神宮寺真琴のつぶやき~TBossのブログ~

ヒロインアクションの考察から、インディーズムービー・劇場映画の話題まで

楽曲が映像を磨き、映像が楽曲を彩り……エンリオ・モリコーネ氏を悼む

 映画でもドラマでも、印象に残るシーンには、必ず印象に残る音楽が流れているものだ。

 

 例えば『太平洋奇跡の作戦キスカ』におけるキスカ撤収のクライマックスには「キスカマーチ」が流れていたし、『男たちの挽歌Ⅱ』の弟キット(レスリー・チャン)や娘ペギーの仇討ちに、ホー(ティ・ロン)、ルン(ディーン・セキ)、そしてマーク(チョウ・ユンファ)が怨敵コーの邸宅に殴り込みをかけるシーンには、本作のメインテーマが高らかに鳴り響いた。『さびしんぼう』では全編ショパンの「別れの曲」が手を変え品を変えて流れ続け、登場人物の心情を時には優しく時には激しく演出した。『怪獣大戦争』や『フランケンシュタインの怪獣サンダ対ガイラ』では、“東宝自衛隊”の対怪獣作戦が展開される背景に、勇壮な“伊福部マーチ”が流れていた。
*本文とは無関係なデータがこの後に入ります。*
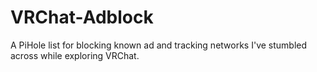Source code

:# VRChat-Adblock
A PiHole list for blocking known ad and tracking networks I've stumbled across while exploring VRChat.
『リンキング・ラブ』のクライマックスを彩るのは、“ASG16”が奏でるAKB48の楽曲だ。

 

 映像が音楽を印象付けるのか、はたまた音楽が映像を印象付けるのか……ともかくも、映像と音楽の相乗効果によって、映画・ドラマの、忘れられない、何度も観続けたい名シーンが誕生するのである。映像も音楽も「時間の芸術」。時間なくして双方とも描くことはできない。それ故この2つの芸術の親和性は深い。そしてそれが結実した珠玉のシーンに、思わず笑みがこぼれたり、気分が高揚して活力の源となったり、気持ちよく優しい涙が流せたりするのである。

 

 そのように、聴けば思わず涙腺が緩んでしまう曲に、『ニュー・シネマ・パラダイス』のテーマがある。勿論、この曲があたかも“パブロフの犬”の如く、耳にしただけでなぜか胸が締め付けら熱い涙がこみ上げてくるのには、この曲を背景に展開する悲しくも美しいトト(サルヴァトーレ)とアルフレードとの触れ合いや初恋の人・エレナとの出会いや別れ、そして物語の全編に連なる“映画愛”に満ち満ちたストーリーと演出という“映像”があってのことだ。しかし、逆に、このテーマがなかったら、これらの映像にそれだけ感動を覚えられただろうか、と考えると、この楽曲はそれだけの「力」を持っていたと思うし、映像と奇跡的にマッチングした、そして本作を映像と同様“演出した”かけがえのない楽曲だったといえる。そう考えると、作曲家もまた映画監督に匹敵する「映画の演出者」といっていいかもしれない。

 

 

 

 そんな奇跡のような楽曲を奏で上げたのが、イタリア、否、世界の誇る映画音楽界の巨匠、エンリオ・モリコーネ氏である。今回、“大往生”といえる氏の逝去に際し、改めて氏の映画音楽に特化したディスコグラフィーを拝見したら、名作からジャーロホラー、スパックロマン、マカロニウエスタン、サスペンスアクション、文芸エロスに至るまで“振り幅の大きい”様々なジャンルまでこなしていた、「芸術家」というより「職人」の気骨のある作曲家であることに改めて気づかされた。しかもハリウッドをはじめ世界を股にかけて……

 

 

 まさに自らのキャリアがそのまま「映画史」といっても過言でない氏の逝去は、確かに世界映画界にとって計り知れない喪失だろうが、既に氏が世の残した楽曲を考えれば、もう十分過ぎるくらい映画界に貢献してくれたといっていいかもしれない。 

 

 自らの命は果てても、その“分身”はいつまでの世の映画ファンに聴き継がれていくのである。合掌。